The basics of the Automata Theory.

Based on the book “Introduction to Automata Theory, Languages, and Computation”.

1. Alphabets
- 1.1. Examples
2. Words (Strings)
3. Languages
- 3.1. Examples
4. Problems
- 4.1. Example

1. Alphabets

An alphabet is a finite, non-empty set of symbols.

1.1. Examples

$\Sigma = \{0,1\}$
$\Sigma = \{a,b,\dots,z\}$
$\Sigma =$ [insert a set of all ASCII characters]

2. Words (Strings)

A word (string) is a finite sequence of symbols chosen from a given alphabet.

2.1. Examples

$11011$ is a word chosen from the binary alphabet $\Sigma = \{0,1\}$
$\epsilon$ is an empty word of length equal to zero (this word exists in all alphabets)

2.2. Length of a word

— the number of positions for symbols in a given word

Distinction between the expressions ‘the number of symbols’ and ‘the number of positions’:
the word $11011$ has 2 symbols, but 5 positions, meaning the word is of length 5.

2.3. Powers of an Alphabet

We can define sets of all words of a given length.

Notation: $\Sigma^k$ — all words of length $k$ with symbols chosen from $\Sigma$ .

The slight confusion about $\Sigma$ and $\Sigma^1$ : the difference is in the semantics — the former is an Alphabet whilst the latter is the set of all words of length equal to one.
However, usually the $\Sigma$ notation is used and the context tells whether it’s one or the other.

2.3.1. Notation of set of words of all lengths

$\Sigma^+ = \Sigma^1 \cup \Sigma^2 \cup \Sigma^3 \cup \dotsb$
$\Sigma^* = \Sigma^+ \cup \{\epsilon\}$

2.4. Concatenation

Let $x$ and $y$ be words of length $n$ and $m$ respectively and be defined as following:

$x = x_1x_2 \dots x_n$
$y = y_1y_2 \dots y_m$

then $xy = x_1x_2 \dots x_n y_1y_2 \dots y_m$

Also, for any word $w$ : $\epsilon w = w \epsilon = w$

3. Languages

Given an alphabet $\Sigma$ a set $L \subseteq \Sigma^*$ is a language over $\Sigma$ .

A set of some selected words from all possible words over a given Alphabet.

3.1. Examples

$L = \{\epsilon, 01, 0011, 000111, \dots\}$
$L = \{10, 11, 101, 111, 1011, \dots \}$
$L = \Sigma^*$ is a language for any alphabet $\Sigma$
$L = \emptyset$ is a language over any alphabet
$\{\epsilon\}$ is a language over any alphabet

The only important constraint on what can be a language is that all alphabets are finite.
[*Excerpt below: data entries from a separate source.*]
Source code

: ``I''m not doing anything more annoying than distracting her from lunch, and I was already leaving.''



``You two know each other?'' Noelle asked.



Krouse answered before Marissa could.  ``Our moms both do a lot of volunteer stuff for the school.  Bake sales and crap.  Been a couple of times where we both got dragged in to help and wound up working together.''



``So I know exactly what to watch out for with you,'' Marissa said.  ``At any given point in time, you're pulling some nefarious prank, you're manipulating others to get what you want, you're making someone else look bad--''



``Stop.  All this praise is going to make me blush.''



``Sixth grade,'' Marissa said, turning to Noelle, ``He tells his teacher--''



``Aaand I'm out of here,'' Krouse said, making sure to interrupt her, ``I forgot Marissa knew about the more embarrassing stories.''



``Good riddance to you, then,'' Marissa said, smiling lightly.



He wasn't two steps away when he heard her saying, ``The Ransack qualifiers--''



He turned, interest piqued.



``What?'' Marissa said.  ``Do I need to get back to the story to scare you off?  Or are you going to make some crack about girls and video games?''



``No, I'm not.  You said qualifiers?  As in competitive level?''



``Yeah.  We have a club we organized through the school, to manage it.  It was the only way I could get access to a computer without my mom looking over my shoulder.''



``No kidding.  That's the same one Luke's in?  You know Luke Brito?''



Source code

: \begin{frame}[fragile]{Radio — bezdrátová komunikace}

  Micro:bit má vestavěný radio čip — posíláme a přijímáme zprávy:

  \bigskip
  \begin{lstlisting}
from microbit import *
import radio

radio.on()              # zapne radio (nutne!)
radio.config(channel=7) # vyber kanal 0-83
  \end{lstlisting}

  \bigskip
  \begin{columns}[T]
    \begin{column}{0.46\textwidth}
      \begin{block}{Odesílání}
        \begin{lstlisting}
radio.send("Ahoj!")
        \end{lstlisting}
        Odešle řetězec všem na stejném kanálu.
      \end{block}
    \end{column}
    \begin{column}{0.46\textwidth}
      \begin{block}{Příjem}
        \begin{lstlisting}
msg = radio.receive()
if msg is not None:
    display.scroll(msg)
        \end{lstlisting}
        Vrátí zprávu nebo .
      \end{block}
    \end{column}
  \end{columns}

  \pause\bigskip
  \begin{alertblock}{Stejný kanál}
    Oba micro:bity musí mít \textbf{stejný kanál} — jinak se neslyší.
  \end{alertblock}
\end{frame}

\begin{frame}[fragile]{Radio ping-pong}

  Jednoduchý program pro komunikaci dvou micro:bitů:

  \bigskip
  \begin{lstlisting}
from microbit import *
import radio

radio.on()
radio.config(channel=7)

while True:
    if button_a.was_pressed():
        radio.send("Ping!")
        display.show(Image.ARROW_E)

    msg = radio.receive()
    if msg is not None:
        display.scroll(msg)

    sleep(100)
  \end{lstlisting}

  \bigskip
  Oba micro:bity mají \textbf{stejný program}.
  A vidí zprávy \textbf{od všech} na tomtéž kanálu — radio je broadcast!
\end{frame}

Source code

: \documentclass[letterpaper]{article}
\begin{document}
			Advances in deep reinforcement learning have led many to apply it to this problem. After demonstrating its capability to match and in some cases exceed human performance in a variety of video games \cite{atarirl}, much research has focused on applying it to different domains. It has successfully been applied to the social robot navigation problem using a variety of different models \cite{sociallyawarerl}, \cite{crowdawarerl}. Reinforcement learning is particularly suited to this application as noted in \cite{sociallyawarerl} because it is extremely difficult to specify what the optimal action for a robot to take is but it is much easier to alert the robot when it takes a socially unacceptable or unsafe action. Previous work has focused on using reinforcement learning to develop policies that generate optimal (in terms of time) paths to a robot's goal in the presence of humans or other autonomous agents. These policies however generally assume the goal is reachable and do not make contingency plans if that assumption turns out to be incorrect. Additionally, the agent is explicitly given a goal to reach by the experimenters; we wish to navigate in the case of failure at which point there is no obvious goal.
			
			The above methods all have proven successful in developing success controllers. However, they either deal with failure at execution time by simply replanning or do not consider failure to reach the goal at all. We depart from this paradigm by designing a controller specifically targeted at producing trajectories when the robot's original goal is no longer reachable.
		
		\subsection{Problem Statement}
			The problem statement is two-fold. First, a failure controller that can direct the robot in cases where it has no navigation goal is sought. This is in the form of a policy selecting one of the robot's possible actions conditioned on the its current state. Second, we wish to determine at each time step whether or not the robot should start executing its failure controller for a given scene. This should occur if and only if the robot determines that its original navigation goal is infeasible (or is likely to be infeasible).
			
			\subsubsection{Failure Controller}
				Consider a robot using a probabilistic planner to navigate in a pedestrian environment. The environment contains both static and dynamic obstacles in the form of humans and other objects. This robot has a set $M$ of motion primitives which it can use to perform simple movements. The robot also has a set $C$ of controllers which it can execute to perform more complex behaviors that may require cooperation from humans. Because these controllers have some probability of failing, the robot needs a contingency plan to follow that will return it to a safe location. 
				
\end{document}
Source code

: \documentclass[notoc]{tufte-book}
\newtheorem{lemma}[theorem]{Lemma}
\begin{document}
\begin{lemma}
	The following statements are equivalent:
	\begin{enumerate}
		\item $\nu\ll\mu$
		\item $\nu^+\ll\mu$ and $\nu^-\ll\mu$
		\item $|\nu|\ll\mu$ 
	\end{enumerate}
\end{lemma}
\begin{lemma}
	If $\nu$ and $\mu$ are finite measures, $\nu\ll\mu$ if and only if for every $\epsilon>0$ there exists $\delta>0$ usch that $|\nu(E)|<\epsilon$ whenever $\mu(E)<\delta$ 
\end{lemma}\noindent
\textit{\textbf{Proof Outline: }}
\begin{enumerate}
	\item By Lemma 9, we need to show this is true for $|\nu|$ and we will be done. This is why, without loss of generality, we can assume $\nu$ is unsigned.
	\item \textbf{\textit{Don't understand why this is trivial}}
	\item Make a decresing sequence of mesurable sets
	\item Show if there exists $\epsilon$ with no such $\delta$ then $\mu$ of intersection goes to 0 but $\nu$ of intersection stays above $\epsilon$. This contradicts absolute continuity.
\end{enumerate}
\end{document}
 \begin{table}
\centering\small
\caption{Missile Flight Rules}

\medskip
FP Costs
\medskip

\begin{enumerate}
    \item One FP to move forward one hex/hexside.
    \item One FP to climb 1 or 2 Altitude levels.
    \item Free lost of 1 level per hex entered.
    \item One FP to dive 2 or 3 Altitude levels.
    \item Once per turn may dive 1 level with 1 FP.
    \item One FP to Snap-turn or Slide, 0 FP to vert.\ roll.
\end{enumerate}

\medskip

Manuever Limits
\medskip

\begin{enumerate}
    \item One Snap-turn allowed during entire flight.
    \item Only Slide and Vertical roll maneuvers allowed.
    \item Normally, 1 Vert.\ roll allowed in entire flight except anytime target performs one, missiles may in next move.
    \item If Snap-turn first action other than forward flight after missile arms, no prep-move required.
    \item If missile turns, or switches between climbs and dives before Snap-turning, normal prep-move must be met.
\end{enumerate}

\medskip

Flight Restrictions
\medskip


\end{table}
Thus languages, although they can have an infinite number of strings, are restricted to consist of strings drawn from one fixed, finite alphabet.

4. Problems

In automata theory a problem is the question of deciding whether a given string is a member of some particular language. More precisely, if $\Sigma$ is an alphabet, and $L$ is a language over $\Sigma$ , them the problem $L$ is:
Given a string $w$ in $\Sigma^*$ , decide whether or not $w$ is in $L$ .

4.1. Example

Is a given number $x$ prime? can be expressed as a problem:

Is bin( $x$ ) in the language $L_p$ which consists of all prime numbers in their binary string form.